1. Culture cellulaire

1. Utiliser des cellules U2OS cultivées dans le milieu 5A de McCoy supplémenté avec 10% FBS à 37 °C dans 5% CO₂.
2. Cellules de culture sur un verre chambré de 16 puits amovibles (surface de culture 0,4 cm²) pour faciliter la manipulation.

2. Fixation et perméabilisation

REMARQUE : Les conditions de fixation et de perméabilisation dépendent des protocoles d’immunomarquage optimisés. Ce qui suit est un protocole de fixation et de perméabilisation des microtubules co-immunocolorants et des fosses recouvertes de clathrine (CCP).
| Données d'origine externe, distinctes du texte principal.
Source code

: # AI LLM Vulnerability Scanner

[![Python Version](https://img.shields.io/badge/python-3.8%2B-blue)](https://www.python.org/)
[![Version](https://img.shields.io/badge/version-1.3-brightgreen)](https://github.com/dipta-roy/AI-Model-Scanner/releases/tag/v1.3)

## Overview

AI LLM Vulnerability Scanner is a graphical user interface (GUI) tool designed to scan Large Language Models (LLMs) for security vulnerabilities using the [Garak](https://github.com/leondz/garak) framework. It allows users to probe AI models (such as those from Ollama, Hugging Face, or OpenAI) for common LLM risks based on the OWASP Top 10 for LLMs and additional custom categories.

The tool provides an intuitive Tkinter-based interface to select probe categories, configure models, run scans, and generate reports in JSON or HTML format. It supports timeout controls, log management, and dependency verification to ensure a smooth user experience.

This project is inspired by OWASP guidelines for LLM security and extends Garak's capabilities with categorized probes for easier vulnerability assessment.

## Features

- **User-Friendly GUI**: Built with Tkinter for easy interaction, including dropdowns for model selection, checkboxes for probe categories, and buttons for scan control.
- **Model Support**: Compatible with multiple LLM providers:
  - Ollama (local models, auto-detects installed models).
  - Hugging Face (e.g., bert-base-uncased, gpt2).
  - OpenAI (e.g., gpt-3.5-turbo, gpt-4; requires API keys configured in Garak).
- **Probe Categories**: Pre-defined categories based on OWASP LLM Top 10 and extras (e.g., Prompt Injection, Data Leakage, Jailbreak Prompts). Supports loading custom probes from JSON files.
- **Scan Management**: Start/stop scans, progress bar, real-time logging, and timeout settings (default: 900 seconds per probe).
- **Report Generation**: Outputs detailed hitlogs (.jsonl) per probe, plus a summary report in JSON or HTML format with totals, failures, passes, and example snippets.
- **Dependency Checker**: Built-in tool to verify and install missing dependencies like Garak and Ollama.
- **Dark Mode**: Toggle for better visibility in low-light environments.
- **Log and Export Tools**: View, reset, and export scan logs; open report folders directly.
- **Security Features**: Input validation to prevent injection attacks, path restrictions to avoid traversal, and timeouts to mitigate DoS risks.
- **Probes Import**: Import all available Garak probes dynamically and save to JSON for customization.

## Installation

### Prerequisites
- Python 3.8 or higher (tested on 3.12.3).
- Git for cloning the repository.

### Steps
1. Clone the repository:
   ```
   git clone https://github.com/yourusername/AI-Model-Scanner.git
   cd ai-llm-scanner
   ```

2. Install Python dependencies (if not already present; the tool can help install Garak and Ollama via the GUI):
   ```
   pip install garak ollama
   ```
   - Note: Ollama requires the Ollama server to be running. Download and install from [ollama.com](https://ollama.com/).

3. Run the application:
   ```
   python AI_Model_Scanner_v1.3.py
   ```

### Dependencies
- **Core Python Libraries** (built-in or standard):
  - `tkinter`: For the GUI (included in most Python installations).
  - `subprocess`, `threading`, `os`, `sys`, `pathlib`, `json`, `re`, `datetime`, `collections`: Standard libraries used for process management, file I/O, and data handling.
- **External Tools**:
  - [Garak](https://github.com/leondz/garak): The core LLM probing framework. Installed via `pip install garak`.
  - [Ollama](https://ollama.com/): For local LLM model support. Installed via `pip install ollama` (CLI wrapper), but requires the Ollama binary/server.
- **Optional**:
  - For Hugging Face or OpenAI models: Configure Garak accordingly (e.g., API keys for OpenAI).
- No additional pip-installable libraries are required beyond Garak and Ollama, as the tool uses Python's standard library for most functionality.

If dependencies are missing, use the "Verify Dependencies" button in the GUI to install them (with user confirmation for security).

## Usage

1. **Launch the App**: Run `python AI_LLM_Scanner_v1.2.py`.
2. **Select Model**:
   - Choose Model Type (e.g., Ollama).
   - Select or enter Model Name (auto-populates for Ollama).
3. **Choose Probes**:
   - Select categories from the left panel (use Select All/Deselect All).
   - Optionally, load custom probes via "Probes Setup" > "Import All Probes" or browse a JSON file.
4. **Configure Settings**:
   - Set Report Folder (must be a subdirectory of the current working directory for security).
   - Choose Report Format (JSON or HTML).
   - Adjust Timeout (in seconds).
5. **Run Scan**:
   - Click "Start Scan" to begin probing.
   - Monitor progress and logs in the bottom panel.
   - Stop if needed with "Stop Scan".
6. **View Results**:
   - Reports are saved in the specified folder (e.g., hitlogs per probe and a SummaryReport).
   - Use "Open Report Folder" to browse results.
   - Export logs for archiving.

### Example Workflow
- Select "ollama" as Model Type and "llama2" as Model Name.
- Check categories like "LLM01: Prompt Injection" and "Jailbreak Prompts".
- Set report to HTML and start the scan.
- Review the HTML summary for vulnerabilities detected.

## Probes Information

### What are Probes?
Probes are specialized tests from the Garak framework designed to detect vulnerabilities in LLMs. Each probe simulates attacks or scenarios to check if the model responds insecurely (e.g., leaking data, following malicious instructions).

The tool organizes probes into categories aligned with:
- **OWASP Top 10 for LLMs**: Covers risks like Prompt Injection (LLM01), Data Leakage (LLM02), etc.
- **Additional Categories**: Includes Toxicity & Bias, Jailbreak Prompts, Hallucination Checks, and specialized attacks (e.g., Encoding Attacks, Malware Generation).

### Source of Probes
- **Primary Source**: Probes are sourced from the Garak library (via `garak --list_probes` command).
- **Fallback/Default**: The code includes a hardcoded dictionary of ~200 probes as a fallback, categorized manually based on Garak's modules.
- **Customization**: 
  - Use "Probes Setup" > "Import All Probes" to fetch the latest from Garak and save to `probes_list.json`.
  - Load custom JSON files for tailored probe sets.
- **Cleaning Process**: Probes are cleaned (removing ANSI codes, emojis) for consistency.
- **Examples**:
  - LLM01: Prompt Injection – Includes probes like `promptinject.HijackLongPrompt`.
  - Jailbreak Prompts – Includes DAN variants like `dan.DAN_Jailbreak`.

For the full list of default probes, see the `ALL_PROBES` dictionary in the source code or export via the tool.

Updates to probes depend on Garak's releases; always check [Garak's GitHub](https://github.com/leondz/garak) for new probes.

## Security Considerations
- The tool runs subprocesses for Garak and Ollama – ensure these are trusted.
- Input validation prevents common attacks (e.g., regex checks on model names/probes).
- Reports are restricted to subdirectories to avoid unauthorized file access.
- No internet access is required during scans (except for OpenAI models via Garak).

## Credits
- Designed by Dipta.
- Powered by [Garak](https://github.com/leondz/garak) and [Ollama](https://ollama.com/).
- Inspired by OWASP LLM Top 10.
1. Une fois que le nombre de cellules atteint ~0,04 x 10 6, fixer les cellules contenant 100 μL de paraformaldéhyde (PFA) à 3,2 % dans un tampon PEM (100 mM PIPES, 1 mM EGTA et 1 mM MgCl₂, pH^6,9) pendant 10 minutes à température ambiante (tableau 1).
   REMARQUE: La fixation à l’aide de PFA est effectuée dans une hotte de sécurité certifiée.
2. Lavez les cellules trois fois pendant 5 minutes chacune avec 200 μL de solution saline tamponnée au phosphate (PBS).
3. Perméabiliser les cellules avec le tampon de perméabilisation de 100 μL à température ambiante pendant 15 minutes (tableau 1).
   REMARQUE: Procéder au marquage dès que possible pour éviter la dégradation de la protéine cible, de l’ARN ou de l’ADN, et pour obtenir un résultat optimal. Si nécessaire, cependant, les échantillons fixes peuvent être stockés pendant une période prolongée (jusqu’à un mois) dans un tampon PBS à 4 °C. Remplacez tout PBS évaporé et protégez l’échantillon du photoblanchiment.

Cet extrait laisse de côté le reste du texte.